*** Data supplied ***
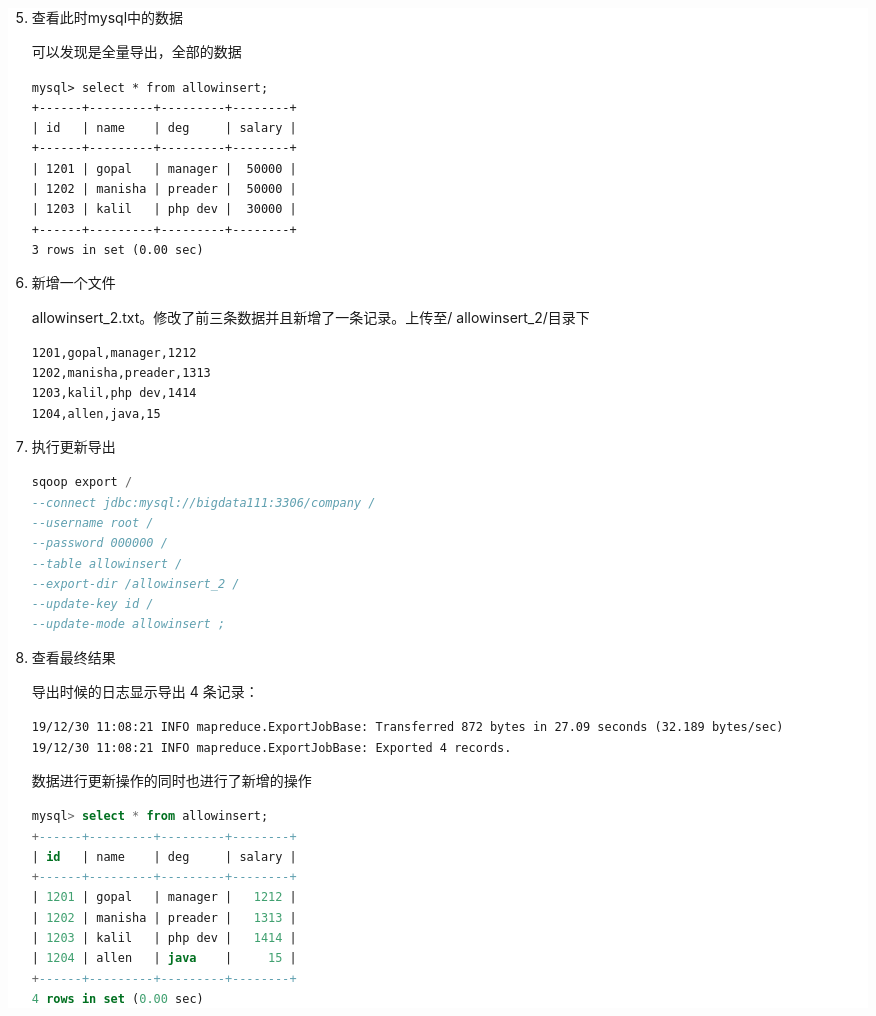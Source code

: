 5. 查看此时mysql中的数据

   可以发现是全量导出，全部的数据

   ```
   mysql> select * from allowinsert;
   +------+---------+---------+--------+
   | id   | name    | deg     | salary |
   +------+---------+---------+--------+
   | 1201 | gopal   | manager |  50000 |
   | 1202 | manisha | preader |  50000 |
   | 1203 | kalil   | php dev |  30000 |
   +------+---------+---------+--------+
   3 rows in set (0.00 sec)
   
   ```

6. 新增一个文件

   allowinsert_2.txt。修改了前三条数据并且新增了一条记录。上传至/
   allowinsert_2/目录下

   ```
   1201,gopal,manager,1212
   1202,manisha,preader,1313
   1203,kalil,php dev,1414
   1204,allen,java,15
   ```

7. 执行更新导出

   ```sql
   sqoop export /
   --connect jdbc:mysql://bigdata111:3306/company /
   --username root /
   --password 000000 /
   --table allowinsert /
   --export-dir /allowinsert_2 /
   --update-key id /
   --update-mode allowinsert ;
   ```

8. 查看最终结果

   导出时候的日志显示导出 4 条记录：

   ```
   19/12/30 11:08:21 INFO mapreduce.ExportJobBase: Transferred 872 bytes in 27.09 seconds (32.189 bytes/sec)
   19/12/30 11:08:21 INFO mapreduce.ExportJobBase: Exported 4 records.
   ```

   数据进行更新操作的同时也进行了新增的操作

   ```sql
   mysql> select * from allowinsert;
   +------+---------+---------+--------+
   | id   | name    | deg     | salary |
   +------+---------+---------+--------+
   | 1201 | gopal   | manager |   1212 |
   | 1202 | manisha | preader |   1313 |
   | 1203 | kalil   | php dev |   1414 |
   | 1204 | allen   | java    |     15 |
   +------+---------+---------+--------+
   4 rows in set (0.00 sec)
   
   ```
*** End of Data supplied ***
Work instructions —
What is needed is an exact copy of every record above, minus the images.

Result below —
Source code

: 5. 查看此时mysql中的数据

   可以发现是全量导出，全部的数据

   ```
   mysql> select * from allowinsert;
   +------+---------+---------+--------+
   | id   | name    | deg     | salary |
   +------+---------+---------+--------+
   | 1201 | gopal   | manager |  50000 |
   | 1202 | manisha | preader |  50000 |
   | 1203 | kalil   | php dev |  30000 |
   +------+---------+---------+--------+
   3 rows in set (0.00 sec)
   
   ```

6. 新增一个文件

   allowinsert_2.txt。修改了前三条数据并且新增了一条记录。上传至/
   allowinsert_2/目录下

   ```
   1201,gopal,manager,1212
   1202,manisha,preader,1313
   1203,kalil,php dev,1414
   1204,allen,java,15
   ```

7. 执行更新导出

   ```sql
   sqoop export /
   --connect jdbc:mysql://bigdata111:3306/company /
   --username root /
   --password 000000 /
   --table allowinsert /
   --export-dir /allowinsert_2 /
   --update-key id /
   --update-mode allowinsert ;
   ```

8. 查看最终结果

   导出时候的日志显示导出 4 条记录：

   ```
   19/12/30 11:08:21 INFO mapreduce.ExportJobBase: Transferred 872 bytes in 27.09 seconds (32.189 bytes/sec)
   19/12/30 11:08:21 INFO mapreduce.ExportJobBase: Exported 4 records.
   ```

   数据进行更新操作的同时也进行了新增的操作

   ```sql
   mysql> select * from allowinsert;
   +------+---------+---------+--------+
   | id   | name    | deg     | salary |
   +------+---------+---------+--------+
   | 1201 | gopal   | manager |   1212 |
   | 1202 | manisha | preader |   1313 |
   | 1203 | kalil   | php dev |   1414 |
   | 1204 | allen   | java    |     15 |
   +------+---------+---------+--------+
   4 rows in set (0.00 sec)
   
   ```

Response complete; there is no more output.